Data records section start

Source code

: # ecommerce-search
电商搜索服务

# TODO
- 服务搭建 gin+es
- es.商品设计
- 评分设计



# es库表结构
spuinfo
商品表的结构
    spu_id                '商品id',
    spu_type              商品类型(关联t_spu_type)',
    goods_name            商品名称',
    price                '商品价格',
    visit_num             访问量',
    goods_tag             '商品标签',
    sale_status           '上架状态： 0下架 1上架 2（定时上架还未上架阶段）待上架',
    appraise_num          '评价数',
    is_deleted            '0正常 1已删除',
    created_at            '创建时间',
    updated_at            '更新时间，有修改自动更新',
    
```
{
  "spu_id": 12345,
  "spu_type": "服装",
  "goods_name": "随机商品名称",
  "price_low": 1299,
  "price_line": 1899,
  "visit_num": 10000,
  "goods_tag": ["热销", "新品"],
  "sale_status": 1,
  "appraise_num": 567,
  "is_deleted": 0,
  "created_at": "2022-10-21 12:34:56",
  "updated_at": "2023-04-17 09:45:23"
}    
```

Data records section end

Directions: Please make an exact copy of each record.

Output of the exercise:
Source code

: # ecommerce-search
电商搜索服务

# TODO
- 服务搭建 gin+es
- es.商品设计
- 评分设计



# es库表结构
spuinfo
商品表的结构
    spu_id                '商品id',
    spu_type              商品类型(关联t_spu_type)',
    goods_name            商品名称',
    price                '商品价格',
    visit_num             访问量',
    goods_tag             '商品标签',
    sale_status           '上架状态： 0下架 1上架 2（定时上架还未上架阶段）待上架',
    appraise_num          '评价数',
    is_deleted            '0正常 1已删除',
    created_at            '创建时间',
    updated_at            '更新时间，有修改自动更新',
    
```
{
  "spu_id": 12345,
  "spu_type": "服装",
  "goods_name": "随机商品名称",
  "price_low": 1299,
  "price_line": 1899,
  "visit_num": 10000,
  "goods_tag": ["热销", "新品"],
  "sale_status": 1,
  "appraise_num": 567,
  "is_deleted": 0,
  "created_at": "2022-10-21 12:34:56",
  "updated_at": "2023-04-17 09:45:23"
}    
```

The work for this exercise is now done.